E, quando o efeito passou, não se sabe bem se pela manhã bem cedinho ou perto da hora do almoço, ouviu-se um ca-ta-bum tão discreto que nem parecia som. Um acorde perdido entre espanto e barulho de passos, canto de pássaros e fechaduras de passagens. Quando o efeito passou, ela virou mulher e ele voltou a ser menino. Ambos se olharam e, por fim, se viram. Enxergaram-se, ainda que previssem o susto. O desencanto. O deslocamento. O descompasso. O pequeno fio de abismo entre eles se transformou num penhasco de grandes proporções. Dez anos passaram num segundo – envelhecendo-a, rejuvenescendo-o, afastando-os.
Você dirá que, segundo a alma etc., segundo o coração etc., citará frases bonitas que justifiquem seu pensamento etc., mas você nem imagina. Você acha muitas coisas, porém, talvez, agora seja mais adequado manter o silêncio. Ou melhor: não intervenha nesse silêncio que se formou entre aqueles dois.
Não houve reencontro depois que o efeito passou. Ambos se desencontraram. De verdade. Desencontraram-se. Olhavam-se, mas não se viam mais. Ele via uma mulher mais velha. Ela via um garoto mais novo. Qualquer possibilidade entre eles parecia agora absurda, obscena, nada factível.
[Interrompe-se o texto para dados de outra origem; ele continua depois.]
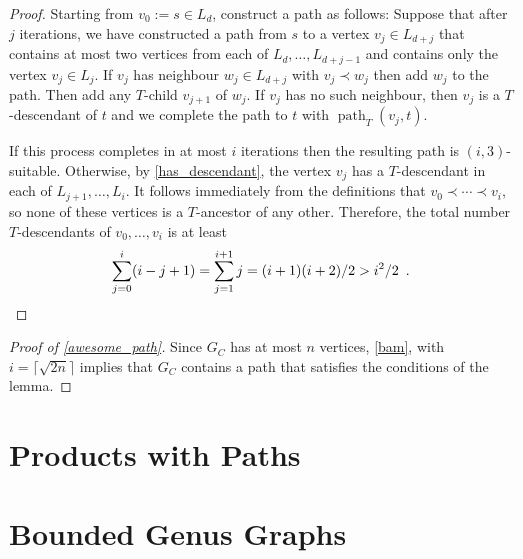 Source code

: \documentclass{patmorin}
\DeclareMathOperator{\pth}{path}
\begin{document}
\begin{proof}
  Starting from $v_0:=s\in L_d$, construct a path as follows:  Suppose that after $j$ iterations, we have constructed a path from $s$ to a vertex $v_j\in L_{d+j}$ that contains at most two vertices from each of $L_d,\ldots,L_{d+j-1}$ and contains only the vertex $v_j\in L_j$.  If $v_j$ has neighbour $w_j\in L_{d+j}$ with $v_j\prec w_j$ then add $w_j$ to the path.  Then add any $T$-child $v_{j+1}$ of $w_j$.  If $v_j$ has no such neighbour, then $v_j$ is a $T$-descendant of $t$ and we complete the path to $t$ with $\pth_T(v_j,t)$.

  If this process completes in at most $i$ iterations then the resulting path is $(i,3)$-suitable.  Otherwise, by \cref{has_descendant}, the vertex $v_j$ has a $T$-descendant in each of $L_{j+1},\ldots,L_i$. It follows immediately from the definitions that $v_0\prec\cdots\prec v_i$, so none of these vertices is a $T$-ancestor of any other.  Therefore, the total number $T$-descendants of $v_0,\ldots,v_i$ is at least
  \[
    \sum_{j=0}^i (i-j+1) = \sum_{j=1}^{i+1} j = (i+1)(i+2)/2 > i^2/2 \enspace .
    \qedhere
  \]
\end{proof}

\begin{proof}[Proof of \cref{awesome_path}]
  Since $G_C$ has at most $n$ vertices, \cref{bam}, with $i=\lceil \sqrt{2n}\rceil$ implies that $G_C$ contains a path that satisfies the conditions of the lemma.
\end{proof}

\section{Products with Paths}

\section{Bounded Genus Graphs}




\end{document}
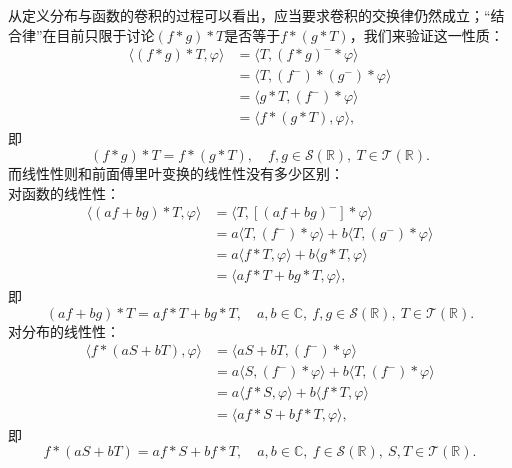 从定义分布与函数的卷积的过程可以看出，应当要求卷积的交换律仍然成立；“结合律”在目前只限于讨论$(f*g)*T$是否等于$f*(g*T)$，我们来验证这一性质：
\begin{align}
    \langle (f*g)*T,\varphi\rangle & =\langle T,(f*g)^- *\varphi\rangle\nonumber\\
    & =\langle T,(f^-)*(g^-)*\varphi\rangle\nonumber\\
    & =\langle g*T,(f^-)*\varphi\rangle\nonumber\\
    & =\langle f*(g*T),\varphi\rangle,
\end{align}
即
\begin{equation}
    (f*g)*T=f*(g*T),\quad f,g\in\mathcal{S}(\mathbb{R}),\ T\in\mathcal{T}(\mathbb{R}).
\end{equation}
而线性性则和前面傅里叶变换的线性性没有多少区别：\\
 对函数的线性性：
\begin{align}
    \langle (af+bg)*T,\varphi\rangle & =\langle T,[(af+bg)^-]*\varphi\rangle\nonumber                                               \\
                                     & =a\langle T,(f^-)*\varphi\rangle+b\langle T,(g^-)*\varphi\rangle\nonumber                    \\
                                     & =a\langle f*T,\varphi\rangle+b\langle g*T,\varphi\rangle\nonumber                            \\
                                     & =\langle af*T+bg*T,\varphi\rangle,
\end{align}
即
\begin{equation}
    (af+bg)*T=af*T+bg*T,\quad a,b\in\mathbb{C},\ f,g\in\mathcal{S}(\mathbb{R}),\ T\in\mathcal{T}(\mathbb{R}).
\end{equation}
{\parskip=0pt  对分布的线性性：}
\begin{align}
    \langle f*(aS+bT),\varphi\rangle & =\langle aS+bT,(f^-)*\varphi\rangle\nonumber                                                 \\
                                     & =a\langle S,(f^-)*\varphi\rangle+b\langle T,(f^-)*\varphi\rangle\nonumber                    \\
                                     & =a\langle f*S,\varphi\rangle+b\langle f*T,\varphi\rangle\nonumber                            \\
                                     & =\langle af*S+bf*T,\varphi\rangle,
\end{align}
即
\begin{equation}
    f*(aS+bT)=af*S+bf*T,\quad a,b\in\mathbb{C},\ f\in\mathcal{S}(\mathbb{R}),\ S,T\in\mathcal{T}(\mathbb{R}).
\end{equation}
Ali, naquela praça, ela seguiu para a esquerda sem olhar para trás, apenas para dentro. Ele tomou a direita, também sem olhar para trás, somente para dentro. O choque, um ruído afetivo. Uma raiva miúda e repentina. Nó na garganta, um quase engasgo. Depois, a falta. A ausência, o vazio. Aquele pequeno vazio que sobrevive agudo como um pequeno cacto doméstico nos espaços interiores, mais íntimos, por anos a fio.
Um comentário:
... sem quebrar o silêncio, é preciso lembrar que o fio de abismo que vira penhasco é na verdade uma oportunidade de aprofundamento que naquele instante nasceu para cada um. Enquanto houver medo das alturas do auto-conhecimento o abismo continuará lá. O "cacto interior", parece preciso aceita-lo e abraça-lo com carinho.